The creature stopped as something caught its eye. Stuck to the dashboard, a photograph. It used a clawed hand to rip the picture off and brought it closer. Its striking blue-grey eyes widened and seemed to almost fill with tears. It stared at the photo, then turned and looked back at where its meal lay, nothing more than torn clothes and dismembered body parts remaining.
The monster threw its head back and howled mournfully into the night, balling its hairy, elongated fingers into fists, before taking off for the old abandoned barn not 400 meters distant. A soft rustling was heard as large, fluffy snowflakes began falling from the sky. On the ground where it had just stood was the photograph.
Smiling, with large eyes and high cheekbones, darkest walnut brown hair neatly combed, a two-dimensional Scott Tracy smiled up at the thick clouds as a snowflake covered his chin.
Jeff coughed and heard a strange growling sound emerge from his throat at the same time. Forehead creased in a deep frown, he nearly crowed with delight when he realized he was reaching Waskatenau at last. According to the digitally updating welcome sign, the town had barely 500 folks living there, but Jeff didn't care if there was only one as long as that one had a vidphone, or even just an old-fashioned telephone.
He stopped at the first electrical car charging station he came to and plugged his car into the meter before loping into the small store. The woman behind the counter took one look at him, screamed and ran out the side door.

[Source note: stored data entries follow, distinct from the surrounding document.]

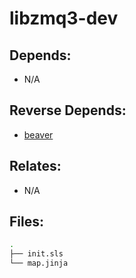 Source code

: # libzmq3-dev

## Depends:

  -  N/A

## Reverse Depends:

  -  [beaver](/salt/beaver)

## Relates:

  -  N/A

## Files:

```bash
.
├── init.sls
└── map.jinja
```
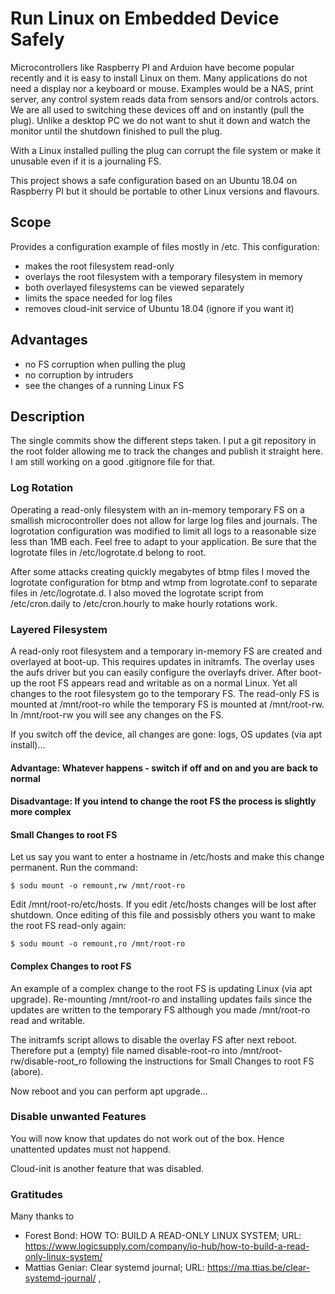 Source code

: # Run Linux on Embedded Device Safely

Microcontrollers like Raspberry PI and Arduion have become popular recently and it is easy to install Linux on them. 
Many applications do not need a display nor a keyboard or mouse. Examples would be a NAS, print server, any control system
reads data from sensors and/or controls actors. We are all used to switching these devices off and on instantly
(pull the plug). Unlike a desktop PC we do not want to shut it down and watch the monitor until the shutdown finished to
pull the plug.

With a Linux installed pulling the plug can corrupt the file system or make it unusable even if it is a journaling FS. 

This project shows a safe configuration based on an Ubuntu 18.04 on Raspberry PI but it should be portable to other
Linux versions and flavours.

## Scope

Provides a configuration example of files mostly in /etc. This configuration:

- makes the root filesystem read-only
- overlays the root filesystem with a temporary filesystem in memory
- both overlayed filesystems can be viewed separately
- limits the space needed for log files
- removes cloud-init service of Ubuntu 18.04 (ignore if you want it)

## Advantages

- no FS corruption when pulling the plug
- no corruption by intruders
- see the changes of a running Linux FS

## Description

The single commits show the different steps taken. I put a git repository in the root folder allowing me to track the changes
and publish it straight here. I am still working on a good .gitignore file for that.

### Log Rotation

Operating a read-only filesystem with an in-memory temporary FS on a smallish microcontroller does not allow for large log 
files and journals. The logrotation configuration was modified to limit all logs to a reasonable size less than 1MB each. 
Feel free to adapt to your application. Be sure that the logrotate files in /etc/logrotate.d belong to root.

After some attacks creating quickly megabytes of btmp files I moved the logrotate configuration for btmp and wtmp from logrotate.conf
to separate files in /etc/logrotate.d. I also moved the logrotate script from /etc/cron.daily to /etc/cron.hourly to make 
hourly rotations work.

### Layered Filesystem

A read-only root filesystem and a temporary in-memory FS are created and overlayed at boot-up. This requires updates in 
initramfs. The overlay uses the aufs driver but you can easily configure the overlayfs driver. After boot-up the root FS
appears read and writable as on a normal Linux. Yet all changes to the root filesystem go to the temporary FS. 
The read-only FS is mounted at /mnt/root-ro while the temporary FS is mounted at /mnt/root-rw. In /mnt/root-rw you
will see any changes on the FS.

If you switch off the device, all changes are gone: logs, OS updates (via apt install)...

#### Advantage: Whatever happens - switch if off and on and you are back to normal

#### Disadvantage: If you intend to change the root FS the process is slightly more complex

#### Small Changes to root FS

Let us say you want to enter a hostname in /etc/hosts and make this change permanent. Run the command:

```
$ sodu mount -o remount,rw /mnt/root-ro
```

Edit /mnt/root-ro/etc/hosts. If you edit /etc/hosts changes will be lost after shutdown. Once editing of this file
and possisbly others you want to make the root FS read-only again:

```
$ sodu mount -o remount,ro /mnt/root-ro
```
#### Complex Changes to root FS

An example of a complex change to the root FS is updating Linux (via apt upgrade). Re-mounting /mnt/root-ro and installing
updates fails since the updates are written to the temporary FS although you made /mnt/root-ro read and writable.

The initramfs script allows to disable the overlay FS after next reboot. Therefore put a (empty) file named 
disable-root-ro into /mnt/root-rw/disable-root_ro following the instructions for Small Changes to root FS (abore).

Now reboot and you can perform apt upgrade...

### Disable unwanted Features

You will now know that updates do not work out of the box. Hence unattented updates must not happend. 

Cloud-init is another feature that was disabled. 

### Gratitudes

Many thanks to

- Forest Bond: HOW TO: BUILD A READ-ONLY LINUX SYSTEM; URL: https://www.logicsupply.com/company/io-hub/how-to-build-a-read-only-linux-system/
- Mattias Geniar: Clear systemd journal; URL: https://ma.ttias.be/clear-systemd-journal/
,
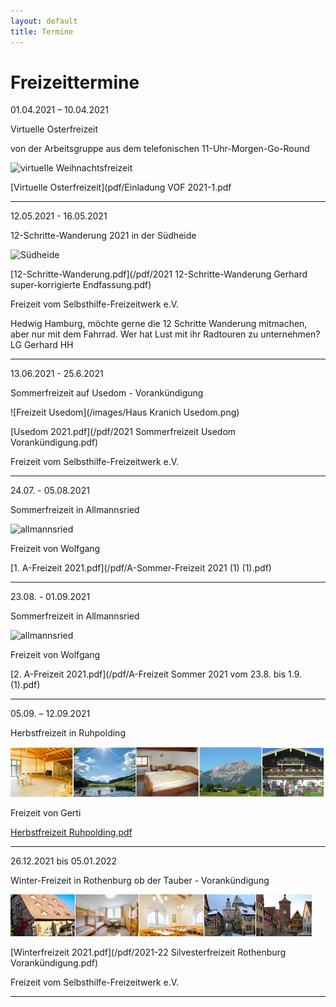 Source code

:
 ```yaml
---
layout: default
title: Termine
---
```

# Freizeittermine

01.04.2021 – 10.04.2021

Virtuelle Osterfreizeit         

von der Arbeitsgruppe aus dem telefonischen 11-Uhr-Morgen-Go-Round

![virtuelle Weihnachtsfreizeit](/images/weihnachtfreizeit.png)

[Virtuelle Osterfreizeit](pdf/Einladung VOF 2021-1.pdf

------------------------------------------------------------------------------

12.05.2021 - 16.05.2021

12-Schritte-Wanderung 2021 in der Südheide

![Südheide](/images/wanderungsuedheide.png)

[12-Schritte-Wanderung.pdf](/pdf/2021 12-Schritte-Wanderung Gerhard super-korrigierte Endfassung.pdf)

Freizeit vom Selbsthilfe-Freizeitwerk e.V.

Hedwig Hamburg, möchte gerne die 12 Schritte Wanderung mitmachen, 
aber nur mit dem Fahrrad. Wer hat Lust mit ihr Radtouren zu unternehmen? 
LG Gerhard HH

------------------------------------------------------------------------------

13.06.2021 - 25.6.2021

Sommerfreizeit auf Usedom - Vorankündigung

![Freizeit Usedom](/images/Haus Kranich Usedom.png)

[Usedom 2021.pdf](/pdf/2021 Sommerfreizeit Usedom Vorankündigung.pdf)

Freizeit vom Selbsthilfe-Freizeitwerk e.V.

------------------------------------------------------------------------------

24.07. - 05.08.2021

Sommerfreizeit in Allmannsried

![allmannsried](/images/allmansried.jpeg)

Freizeit von Wolfgang

[1. A-Freizeit 2021.pdf](/pdf/A-Sommer-Freizeit 2021 (1) (1).pdf)

-----------------------------------------------------------------------------

23.08. - 01.09.2021

Sommerfreizeit in Allmannsried

![allmannsried](/images/allmansried.jpeg)

Freizeit von Wolfgang

[2. A-Freizeit 2021.pdf](/pdf/A-Freizeit Sommer 2021 vom 23.8. bis 1.9. (1).pdf)

-----------------------------------------------------------------------------------------------------

05.09. – 12.09.2021

Herbstfreizeit in Ruhpolding

![ruhpolding](/images/bildleiste_2021.png)

Freizeit von Gerti

[Herbstfreizeit Ruhpolding.pdf](/pdf/Herbstfreizeit_2021_Anonym.pdf)

-----------------------------------------------------------------------------------------------------

26.12.2021 bis 05.01.2022

Winter-Freizeit in Rothenburg ob der Tauber - Vorankündigung

![Rothenburg op der Tauber](/images/rothenburg.png)

[Winterfreizeit 2021.pdf](/pdf/2021-22 Silvesterfreizeit Rothenburg  Vorankündigung.pdf)

Freizeit vom Selbsthilfe-Freizeitwerk e.V.

-----------------------------------------------------------------------------------------------------
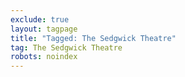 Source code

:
 ```yaml
---
exclude: true
layout: tagpage
title: "Tagged: The Sedgwick Theatre"
tag: The Sedgwick Theatre
robots: noindex
---
```

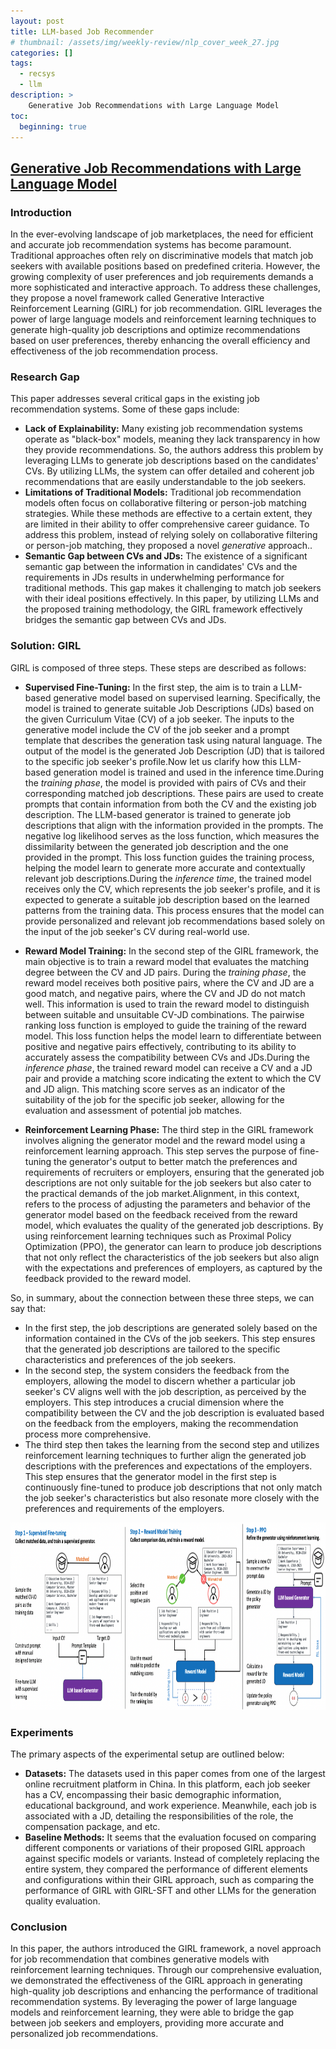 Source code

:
 ```yaml
---
layout: post
title: LLM-based Job Recommender
# thumbnail: /assets/img/weekly-review/nlp_cover_week_27.jpg
categories: []
tags:
  - recsys
  - llm
description: >
    Generative Job Recommendations with Large Language Model
toc:
  beginning: true
---
```



## [Generative Job Recommendations with Large Language Model][girlPaper]




### Introduction

In the ever-evolving landscape of job marketplaces, the need for efficient and accurate job recommendation systems has become paramount. Traditional approaches often rely on discriminative models that match job seekers with available positions based on predefined criteria. However, the growing complexity of user preferences and job requirements demands a more sophisticated and interactive approach. To address these challenges, they propose a novel framework called Generative Interactive Reinforcement Learning (GIRL) for job recommendation. GIRL leverages the power of large language models and reinforcement learning techniques to generate high-quality job descriptions and optimize recommendations based on user preferences, thereby enhancing the overall efficiency and effectiveness of the job recommendation process.

### Research Gap

This paper addresses several critical gaps in the existing job recommendation systems. Some of these gaps include:


* **Lack of Explainability:** Many existing job recommendation systems operate as "black-box" models, meaning they lack transparency in how they provide recommendations. So, the authors address this problem by leveraging LLMs to generate job descriptions based on the candidates' CVs. By utilizing LLMs, the system can offer detailed and coherent job recommendations that are easily understandable to the job seekers.
* **Limitations of Traditional Models:** Traditional job recommendation models often focus on collaborative filtering or person-job matching strategies. While these methods are effective to a certain extent, they are limited in their ability to offer comprehensive career guidance. To address this problem, instead of relying solely on collaborative filtering or person-job matching, they proposed  a novel _generative_ approach..
* **Semantic Gap between CVs and JDs:** The existence of a significant semantic gap between the information in candidates' CVs and the requirements in JDs results in underwhelming performance for traditional methods. This gap makes it challenging to match job seekers with their ideal positions effectively. In this paper,  by utilizing LLMs and the proposed training methodology, the GIRL framework effectively bridges the semantic gap between CVs and JDs. 



### Solution: GIRL

GIRL is composed of three steps. These steps are described as follows:
* **Supervised Fine-Tuning:** In the first step, the aim is to train a LLM-based generative model based on supervised learning. Specifically, the model is trained to generate suitable Job Descriptions (JDs) based on the given Curriculum Vitae (CV) of a job seeker. The inputs to the generative model include the CV of the job seeker and a prompt template that describes the generation task using natural language. The output of the model is the generated Job Description (JD) that is tailored to the specific job seeker's profile.Now let us clarify how this LLM-based generation model is trained and used in the inference time.During the _training phase_, the model is provided with pairs of CVs and their corresponding matched job descriptions. These pairs are used to create prompts that contain information from both the CV and the existing job description. The LLM-based generator is trained to generate job descriptions that align with the information provided in the prompts. The negative log likelihood serves as the loss function, which measures the dissimilarity between the generated job description and the one provided in the prompt. This loss function guides the training process, helping the model learn to generate more accurate and contextually relevant job descriptions.During the _inference time_, the trained model receives only the CV, which represents the job seeker's profile, and it is expected to generate a suitable job description based on the learned patterns from the training data. This process ensures that the model can provide personalized and relevant job recommendations based solely on the input of the job seeker's CV during real-world use.

* **Reward Model Training:** In the second step of the GIRL framework, the main objective is to train a reward model that evaluates the matching degree between the CV and JD pairs. During the _training phase_, the reward model receives both positive pairs, where the CV and JD are a good match, and negative pairs, where the CV and JD do not match well. This information is used to train the reward model to distinguish between suitable and unsuitable CV-JD combinations. The pairwise ranking loss function is employed to guide the training of the reward model. This loss function helps the model learn to differentiate between positive and negative pairs effectively, contributing to its ability to accurately assess the compatibility between CVs and JDs.During the _inference phase_, the trained reward model can receive a CV and a JD pair and provide a matching score indicating the extent to which the CV and JD align. This matching score serves as an indicator of the suitability of the job for the specific job seeker, allowing for the evaluation and assessment of potential job matches.


* **Reinforcement Learning Phase:** The third step in the GIRL  framework involves aligning the generator model and the reward model using a reinforcement learning approach. This step serves the purpose of fine-tuning the generator's output to better match the preferences and requirements of recruiters or employers, ensuring that the generated job descriptions are not only suitable for the job seekers but also cater to the practical demands of the job market.Alignment, in this context, refers to the process of adjusting the parameters and behavior of the generator model based on the feedback received from the reward model, which evaluates the quality of the generated job descriptions. By using reinforcement learning techniques such as Proximal Policy Optimization (PPO), the generator can learn to produce job descriptions that not only reflect the characteristics of the job seekers but also align with the expectations and preferences of employers, as captured by the feedback provided to the reward model.


So, in summary, about the connection between these three steps, we can say that:
* In the first step, the job descriptions are generated solely based on the information contained in the CVs of the job seekers. This step ensures that the generated job descriptions are tailored to the specific characteristics and preferences of the job seekers.
* In the second step, the system considers the feedback from the employers, allowing the model to discern whether a particular job seeker's CV aligns well with the job description, as perceived by the employers. This step introduces a crucial dimension where the compatibility between the CV and the job description is evaluated based on the feedback from the employers, making the recommendation process more comprehensive.
* The third step then takes the learning from the second step and utilizes reinforcement learning techniques to further align the generated job descriptions with the preferences and expectations of the employers. This step ensures that the generator model in the first step is continuously fine-tuned to produce job descriptions that not only match the job seeker's characteristics but also resonate more closely with the preferences and requirements of the employers.
<p style="text-align:center;"><img src="/assets/img/weekly-review/girl_architecture.png" alt="The Architecture" width="750" height="300"></p>




### Experiments

 The primary aspects of the experimental setup are outlined below:


* **Datasets:** The datasets used in this paper comes from one of the largest online recruitment platform in China. In this platform, each job seeker has a CV, encompassing their basic demographic information, educational background, and work experience.  Meanwhile, each job is associated with a JD, detailing the responsibilities of the role, the compensation package, and etc.
* **Baseline Methods:**  It seems that the evaluation focused on comparing different components or variations of their proposed GIRL approach against specific models or variants. Instead of completely replacing the entire system, they compared the performance of different elements and configurations within their GIRL approach, such as comparing the performance of GIRL with GIRL-SFT and other LLMs for the generation quality evaluation.

### Conclusion

In this paper, the authors introduced the GIRL framework, a novel approach for job recommendation that combines generative models with reinforcement learning techniques. Through our comprehensive evaluation, we demonstrated the effectiveness of the GIRL approach in generating high-quality job descriptions and enhancing the performance of traditional recommendation systems. By leveraging the power of large language models and reinforcement learning, they were able to bridge the gap between job seekers and employers, providing more accurate and personalized job recommendations.





[girlPaper]: https://arxiv.org/pdf/2307.02157.pdf
[girlSum]: /blog/2023/week-27/#generative-job-recommendations-with-large-language-model


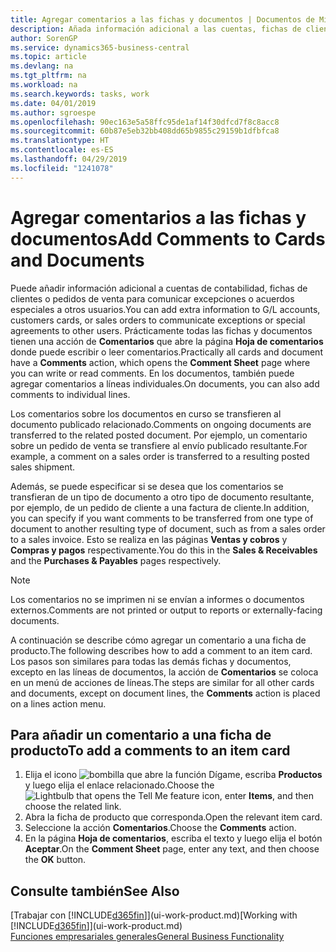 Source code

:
 ```yaml
---
title: Agregar comentarios a las fichas y documentos | Documentos de Microsoft
description: Añada información adicional a las cuentas, fichas de clientes o pedidos de ventas para comunicar acuerdos, como un precio especial o un método de entrega, a otros usuarios.
author: SorenGP
ms.service: dynamics365-business-central
ms.topic: article
ms.devlang: na
ms.tgt_pltfrm: na
ms.workload: na
ms.search.keywords: tasks, work
ms.date: 04/01/2019
ms.author: sgroespe
ms.openlocfilehash: 90ec163e5a58ffc95de1af14f30dfcd7f8c8acc8
ms.sourcegitcommit: 60b87e5eb32bb408dd65b9855c29159b1dfbfca8
ms.translationtype: HT
ms.contentlocale: es-ES
ms.lasthandoff: 04/29/2019
ms.locfileid: "1241078"
---
```

# <a name="add-comments-to-cards-and-documents"></a><span data-ttu-id="741fc-103">Agregar comentarios a las fichas y documentos</span><span class="sxs-lookup"><span data-stu-id="741fc-103">Add Comments to Cards and Documents</span></span>
<span data-ttu-id="741fc-104">Puede añadir información adicional a cuentas de contabilidad, fichas de clientes o pedidos de venta para comunicar excepciones o acuerdos especiales a otros usuarios.</span><span class="sxs-lookup"><span data-stu-id="741fc-104">You can add extra information to G/L accounts, customers cards, or sales orders to communicate exceptions or special agreements to other users.</span></span>
<span data-ttu-id="741fc-105">Prácticamente todas las fichas y documentos tienen una acción de **Comentarios** que abre la página **Hoja de comentarios** donde puede escribir o leer comentarios.</span><span class="sxs-lookup"><span data-stu-id="741fc-105">Practically all cards and document have a **Comments** action, which opens the **Comment Sheet** page where you can write or read comments.</span></span> <span data-ttu-id="741fc-106">En los documentos, también puede agregar comentarios a líneas individuales.</span><span class="sxs-lookup"><span data-stu-id="741fc-106">On documents, you can also add comments to individual lines.</span></span>

<span data-ttu-id="741fc-107">Los comentarios sobre los documentos en curso se transfieren al documento publicado relacionado.</span><span class="sxs-lookup"><span data-stu-id="741fc-107">Comments on ongoing documents are transferred to the related posted document.</span></span> <span data-ttu-id="741fc-108">Por ejemplo, un comentario sobre un pedido de venta se transfiere al envío publicado resultante.</span><span class="sxs-lookup"><span data-stu-id="741fc-108">For example, a comment on a sales order is transferred to a resulting posted sales shipment.</span></span>

<span data-ttu-id="741fc-109">Además, se puede especificar si se desea que los comentarios se transfieran de un tipo de documento a otro tipo de documento resultante, por ejemplo, de un pedido de cliente a una factura de cliente.</span><span class="sxs-lookup"><span data-stu-id="741fc-109">In addition, you can specify if you want comments to be transferred from one type of document to another resulting type of document, such as from a sales order to a sales invoice.</span></span> <span data-ttu-id="741fc-110">Esto se realiza en las páginas **Ventas y cobros** y **Compras y pagos** respectivamente.</span><span class="sxs-lookup"><span data-stu-id="741fc-110">You do this in the **Sales & Receivables** and the **Purchases & Payables** pages respectively.</span></span>

> [!NOTE]
> <span data-ttu-id="741fc-111">Los comentarios no se imprimen ni se envían a informes o documentos externos.</span><span class="sxs-lookup"><span data-stu-id="741fc-111">Comments are not printed or output to reports or externally-facing documents.</span></span>

<span data-ttu-id="741fc-112">A continuación se describe cómo agregar un comentario a una ficha de producto.</span><span class="sxs-lookup"><span data-stu-id="741fc-112">The following describes how to add a comment to an item card.</span></span> <span data-ttu-id="741fc-113">Los pasos son similares para todas las demás fichas y documentos, excepto en las líneas de documentos, la acción de **Comentarios** se coloca en un menú de acciones de líneas.</span><span class="sxs-lookup"><span data-stu-id="741fc-113">The steps are similar for all other cards and documents, except on document lines, the **Comments** action is placed on a lines action menu.</span></span>

## <a name="to-add-a-comments-to-an-item-card"></a><span data-ttu-id="741fc-114">Para añadir un comentario a una ficha de producto</span><span class="sxs-lookup"><span data-stu-id="741fc-114">To add a comments to an item card</span></span>
1. <span data-ttu-id="741fc-115">Elija el icono ![bombilla que abre la función Dígame](media/ui-search/search_small.png "Dígame que desea hacer"), escriba **Productos** y luego elija el enlace relacionado.</span><span class="sxs-lookup"><span data-stu-id="741fc-115">Choose the ![Lightbulb that opens the Tell Me feature](media/ui-search/search_small.png "Tell me what you want to do") icon, enter **Items**, and then choose the related link.</span></span>
2. <span data-ttu-id="741fc-116">Abra la ficha de producto que corresponda.</span><span class="sxs-lookup"><span data-stu-id="741fc-116">Open the relevant item card.</span></span>
3. <span data-ttu-id="741fc-117">Seleccione la acción **Comentarios**.</span><span class="sxs-lookup"><span data-stu-id="741fc-117">Choose the **Comments** action.</span></span>
4. <span data-ttu-id="741fc-118">En la página **Hoja de comentarios**, escriba el texto y luego elija el botón **Aceptar**.</span><span class="sxs-lookup"><span data-stu-id="741fc-118">On the **Comment Sheet** page, enter any text, and then choose the **OK** button.</span></span>

## <a name="see-also"></a><span data-ttu-id="741fc-119">Consulte también</span><span class="sxs-lookup"><span data-stu-id="741fc-119">See Also</span></span>
<span data-ttu-id="741fc-120">[Trabajar con [!INCLUDE[d365fin](includes/d365fin_md.md)]](ui-work-product.md)</span><span class="sxs-lookup"><span data-stu-id="741fc-120">[Working with [!INCLUDE[d365fin](includes/d365fin_md.md)]](ui-work-product.md)</span></span>  
[<span data-ttu-id="741fc-121">Funciones empresariales generales</span><span class="sxs-lookup"><span data-stu-id="741fc-121">General Business Functionality</span></span>](ui-across-business-areas.md)
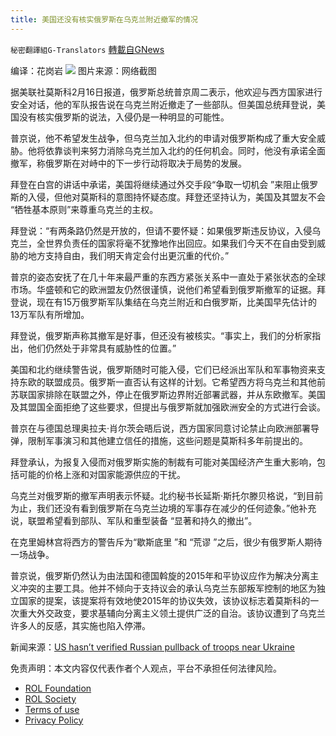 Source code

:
 ```yaml
---
title: 美国还没有核实俄罗斯在乌克兰附近撤军的情况
---
```

`秘密翻譯組G-Translators` [轉載自GNews](https://gnews.org/zh-hans/2011983/)

编译：花岗岩
![](https://assets.gnews.org/wp-content/uploads/2022/02/2-68.jpg)
图片来源：网络截图

据美联社莫斯科2月16日报道，俄罗斯总统普京周二表示，他欢迎与西方国家进行安全对话，他的军队报告说在乌克兰附近撤走了一些部队。但美国总统拜登说，美国没有核实俄罗斯的说法，入侵仍是一种明显的可能性。

普京说，他不希望发生战争，但乌克兰加入北约的申请对俄罗斯构成了重大安全威胁。他将依靠谈判来努力消除乌克兰加入北约的任何机会。同时，他没有承诺全面撤军，称俄罗斯在对峙中的下一步行动将取决于局势的发展。

拜登在白宫的讲话中承诺，美国将继续通过外交手段“争取一切机会 ”来阻止俄罗斯的入侵，但他对莫斯科的意图持怀疑态度。拜登还坚持认为，美国及其盟友不会 “牺牲基本原则”来尊重乌克兰的主权。

拜登说：“有两条路仍然是开放的，但请不要怀疑：如果俄罗斯违反协议，入侵乌克兰，全世界负责任的国家将毫不犹豫地作出回应。如果我们今天不在自由受到威胁的地方支持自由，我们明天肯定会付出更沉重的代价。”

普京的姿态安抚了在几十年来最严重的东西方紧张关系中一直处于紧张状态的全球市场。华盛顿和它的欧洲盟友仍然很谨慎，说他们希望看到俄罗斯撤军的证据。拜登说，现在有15万俄罗斯军队集结在乌克兰附近和白俄罗斯，比美国早先估计的13万军队有所增加。

拜登说，俄罗斯声称其撤军是好事，但还没有被核实。“事实上，我们的分析家指出，他们仍然处于非常具有威胁性的位置。”

美国和北约继续警告说，俄罗斯随时可能入侵，它们已经派出军队和军事物资来支持东欧的联盟成员。俄罗斯一直否认有这样的计划。它希望西方将乌克兰和其他前苏联国家排除在联盟之外，停止在俄罗斯边界附近部署武器，并从东欧撤军。美国及其盟国全面拒绝了这些要求，但提出与俄罗斯就加强欧洲安全的方式进行会谈。

普京在与德国总理奥拉夫·肖尔茨会晤后说，西方国家同意讨论禁止向欧洲部署导弹，限制军事演习和其他建立信任的措施，这些问题是莫斯科多年前提出的。

拜登承认，为报复入侵而对俄罗斯实施的制裁有可能对美国经济产生重大影响，包括可能的价格上涨和对国家能源供应的干扰。

乌克兰对俄罗斯的撤军声明表示怀疑。北约秘书长延斯·斯托尔滕贝格说，“到目前为止，我们还没有看到俄罗斯在乌克兰边境的军事存在减少的任何迹象。”他补充说，联盟希望看到部队、军队和重型装备 “显著和持久的撤出”。

在克里姆林宫将西方的警告斥为“歇斯底里 ”和 “荒谬 ”之后，很少有俄罗斯人期待一场战争。

普京说，俄罗斯仍然认为由法国和德国斡旋的2015年和平协议应作为解决分离主义冲突的主要工具。他并不倾向于支持议会的承认乌克兰东部叛军控制的地区为独立国家的提案，该提案将有效地使2015年的协议失效，该协议标志着莫斯科的一次重大外交政变，要求基辅向分离主义领土提供广泛的自治。该协议遭到了乌克兰许多人的反感，其实施也陷入停滞。

新闻来源：[US hasn’t verified Russian pullback of troops near Ukraine](https://apnews.com/article/russia-ukraine-russia-london-europe-moscow-b158645ccf222e05aede08e26b9f62c1)



 

免责声明：本文内容仅代表作者个人观点，平台不承担任何法律风险。

- [ROL Foundation](https://rolfoundation.org/)
- [ROL Society](https://rolsociety.org/)
- [Terms of use](https://gnews.org/terms-of-use-3/)
- [Privacy Policy](https://gnews.org/privacy-policy/)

"What in the-?" But even to Jeff his own voice sounded foreign. He saw the phone, and with single-mindedness he hadn't known in years, reached across the counter and grabbed it. It was pretty much antique, not being a vidphone and having push buttons, but it would work. He put the index finger of his right hand down to the keypad and recoiled at what he saw.
The phone clattered to the floor as another customer entered, took one look at him, screamed and ran off into the early morning shadows. Jeff stared down at his hands, turning them over and over in disbelief. His fingers had grown long and bony, and both the fronts and backs of them were covered in a sparse blanket of straight, black fur. His fingernails were no longer flat with white half-moons; instead, they were yellowish and longer, more claw-like.
"What is going on?" Jeff asked, then grabbed his own throat as the foreign sounding voice reached his ears. "What the hell?" Even to him, even without the man in red and black flannel coming in, yelling, "What the fuck?" and running back out, it was clear something was very, very wrong.
He shook his head, trying to remember, trying to figure out if he should know what was happening. Trying to recall how the hell it was he'd gotten into Alberta to begin with. Where the Beemer had come from. Why he was in Canada. He wracked his brain, but things seemed suddenly strange. He looked at the candy on the counter of station's store. It was pungent, assaulting his nose. He heard himself sniff and raised a hand to his face.
Why hadn't he seen himself in the car's rear-view mirror? Why hadn't he noticed this? Was he supposed to be this way? No, his family weren't animals. They were all perfect; handsome...at least, that's what came to mind. Lana sure thought Scott was, and she made no bones about it. Lana, Scott's girlfriend. Yes, that he remembered. Sonela, Virgil's woman. Yes, put them all straight. John was seeing Caroline Faulk. Gordon had hit it off with Wil Dandridge's girl, Maggie. Okay, put the thoughts in order.
Alan and Tin-Tin. Kyrano. He knew them. Family, loved ones. Important. Order them. Scott, Virgil. Order them. John, Gordon, Al. Yes. Sons. Lucille. Beloved of old, remember. Penelope. Penny. Wife. She was his wife. Yes. Penny. And Parker, always there, always the same old Parker. Order. He understood this. There was something else, though. Something else. Something big. He should be remembering it. He should be, dammit, there was something else. Big. Part of his life. Something he had created. Scott. Something he ran. Something he was going to take over. Business. Business? Companies? No. There was something else. Companies were John's. Yes, John's. What was the other thing?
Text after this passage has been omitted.